=== Section Start ===
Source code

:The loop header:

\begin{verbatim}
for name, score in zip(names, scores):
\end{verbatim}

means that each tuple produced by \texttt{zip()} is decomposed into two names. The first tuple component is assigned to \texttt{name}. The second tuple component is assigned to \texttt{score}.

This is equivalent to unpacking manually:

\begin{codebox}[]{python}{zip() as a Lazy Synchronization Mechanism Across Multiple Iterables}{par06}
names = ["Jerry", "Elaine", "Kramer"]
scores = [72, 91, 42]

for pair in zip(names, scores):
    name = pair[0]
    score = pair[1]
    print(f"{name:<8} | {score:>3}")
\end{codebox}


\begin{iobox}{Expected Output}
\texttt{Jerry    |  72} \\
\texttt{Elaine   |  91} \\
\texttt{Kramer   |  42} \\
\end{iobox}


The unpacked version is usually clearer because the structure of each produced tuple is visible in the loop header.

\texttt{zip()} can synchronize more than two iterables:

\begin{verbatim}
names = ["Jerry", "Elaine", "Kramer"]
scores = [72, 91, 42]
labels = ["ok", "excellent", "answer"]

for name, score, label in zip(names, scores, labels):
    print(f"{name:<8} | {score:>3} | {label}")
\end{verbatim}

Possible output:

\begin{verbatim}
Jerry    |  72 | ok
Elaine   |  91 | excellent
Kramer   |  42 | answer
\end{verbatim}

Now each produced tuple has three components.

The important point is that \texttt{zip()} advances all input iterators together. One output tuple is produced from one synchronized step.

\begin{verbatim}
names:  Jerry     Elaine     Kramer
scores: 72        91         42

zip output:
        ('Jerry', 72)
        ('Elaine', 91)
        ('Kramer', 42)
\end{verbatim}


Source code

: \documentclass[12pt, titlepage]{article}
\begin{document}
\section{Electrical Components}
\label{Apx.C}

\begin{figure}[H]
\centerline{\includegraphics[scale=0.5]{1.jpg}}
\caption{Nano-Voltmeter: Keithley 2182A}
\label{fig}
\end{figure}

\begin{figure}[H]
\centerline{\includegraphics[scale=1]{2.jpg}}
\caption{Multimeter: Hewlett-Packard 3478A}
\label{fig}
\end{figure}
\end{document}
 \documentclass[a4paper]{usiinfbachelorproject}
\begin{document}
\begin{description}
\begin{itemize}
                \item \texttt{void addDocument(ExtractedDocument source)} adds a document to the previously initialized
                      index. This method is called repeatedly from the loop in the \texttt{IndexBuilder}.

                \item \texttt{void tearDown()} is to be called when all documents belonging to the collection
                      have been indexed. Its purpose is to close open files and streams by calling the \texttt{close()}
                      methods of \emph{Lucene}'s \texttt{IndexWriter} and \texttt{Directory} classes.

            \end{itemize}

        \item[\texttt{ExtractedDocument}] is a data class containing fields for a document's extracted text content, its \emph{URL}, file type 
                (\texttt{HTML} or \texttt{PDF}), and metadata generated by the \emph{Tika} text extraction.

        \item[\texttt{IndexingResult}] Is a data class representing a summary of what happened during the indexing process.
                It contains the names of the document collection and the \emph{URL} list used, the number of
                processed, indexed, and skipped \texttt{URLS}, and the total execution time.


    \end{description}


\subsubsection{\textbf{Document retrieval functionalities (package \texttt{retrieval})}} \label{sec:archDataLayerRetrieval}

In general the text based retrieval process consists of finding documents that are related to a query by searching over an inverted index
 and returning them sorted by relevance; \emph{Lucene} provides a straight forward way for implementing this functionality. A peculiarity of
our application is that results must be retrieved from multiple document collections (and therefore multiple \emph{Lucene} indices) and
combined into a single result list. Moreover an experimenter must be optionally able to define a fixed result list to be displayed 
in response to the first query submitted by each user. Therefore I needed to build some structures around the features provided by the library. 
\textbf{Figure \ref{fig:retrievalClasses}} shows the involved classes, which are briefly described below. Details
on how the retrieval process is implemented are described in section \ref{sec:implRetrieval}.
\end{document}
=== Section End ===
** Problem **
Each record above should be returned exactly as it appears.

** Answer to the problem **
Source code

:The loop header:

\begin{verbatim}
for name, score in zip(names, scores):
\end{verbatim}

means that each tuple produced by \texttt{zip()} is decomposed into two names. The first tuple component is assigned to \texttt{name}. The second tuple component is assigned to \texttt{score}.

This is equivalent to unpacking manually:

\begin{codebox}[]{python}{zip() as a Lazy Synchronization Mechanism Across Multiple Iterables}{par06}
names = ["Jerry", "Elaine", "Kramer"]
scores = [72, 91, 42]

for pair in zip(names, scores):
    name = pair[0]
    score = pair[1]
    print(f"{name:<8} | {score:>3}")
\end{codebox}


\begin{iobox}{Expected Output}
\texttt{Jerry    |  72} \\
\texttt{Elaine   |  91} \\
\texttt{Kramer   |  42} \\
\end{iobox}


The unpacked version is usually clearer because the structure of each produced tuple is visible in the loop header.

\texttt{zip()} can synchronize more than two iterables:

\begin{verbatim}
names = ["Jerry", "Elaine", "Kramer"]
scores = [72, 91, 42]
labels = ["ok", "excellent", "answer"]

for name, score, label in zip(names, scores, labels):
    print(f"{name:<8} | {score:>3} | {label}")
\end{verbatim}

Possible output:

\begin{verbatim}
Jerry    |  72 | ok
Elaine   |  91 | excellent
Kramer   |  42 | answer
\end{verbatim}

Now each produced tuple has three components.

The important point is that \texttt{zip()} advances all input iterators together. One output tuple is produced from one synchronized step.

\begin{verbatim}
names:  Jerry     Elaine     Kramer
scores: 72        91         42

zip output:
        ('Jerry', 72)
        ('Elaine', 91)
        ('Kramer', 42)
\end{verbatim}


Source code

: \documentclass[12pt, titlepage]{article}
\begin{document}
\section{Electrical Components}
\label{Apx.C}

\begin{figure}[H]
\centerline{\includegraphics[scale=0.5]{1.jpg}}
\caption{Nano-Voltmeter: Keithley 2182A}
\label{fig}
\end{figure}

\begin{figure}[H]
\centerline{\includegraphics[scale=1]{2.jpg}}
\caption{Multimeter: Hewlett-Packard 3478A}
\label{fig}
\end{figure}
\end{document}
 \documentclass[a4paper]{usiinfbachelorproject}
\begin{document}
\begin{description}
\begin{itemize}
                \item \texttt{void addDocument(ExtractedDocument source)} adds a document to the previously initialized
                      index. This method is called repeatedly from the loop in the \texttt{IndexBuilder}.

                \item \texttt{void tearDown()} is to be called when all documents belonging to the collection
                      have been indexed. Its purpose is to close open files and streams by calling the \texttt{close()}
                      methods of \emph{Lucene}'s \texttt{IndexWriter} and \texttt{Directory} classes.

            \end{itemize}

        \item[\texttt{ExtractedDocument}] is a data class containing fields for a document's extracted text content, its \emph{URL}, file type 
                (\texttt{HTML} or \texttt{PDF}), and metadata generated by the \emph{Tika} text extraction.

        \item[\texttt{IndexingResult}] Is a data class representing a summary of what happened during the indexing process.
                It contains the names of the document collection and the \emph{URL} list used, the number of
                processed, indexed, and skipped \texttt{URLS}, and the total execution time.


    \end{description}


\subsubsection{\textbf{Document retrieval functionalities (package \texttt{retrieval})}} \label{sec:archDataLayerRetrieval}

In general the text based retrieval process consists of finding documents that are related to a query by searching over an inverted index
 and returning them sorted by relevance; \emph{Lucene} provides a straight forward way for implementing this functionality. A peculiarity of
our application is that results must be retrieved from multiple document collections (and therefore multiple \emph{Lucene} indices) and
combined into a single result list. Moreover an experimenter must be optionally able to define a fixed result list to be displayed 
in response to the first query submitted by each user. Therefore I needed to build some structures around the features provided by the library. 
\textbf{Figure \ref{fig:retrievalClasses}} shows the involved classes, which are briefly described below. Details
on how the retrieval process is implemented are described in section \ref{sec:implRetrieval}.
\end{document}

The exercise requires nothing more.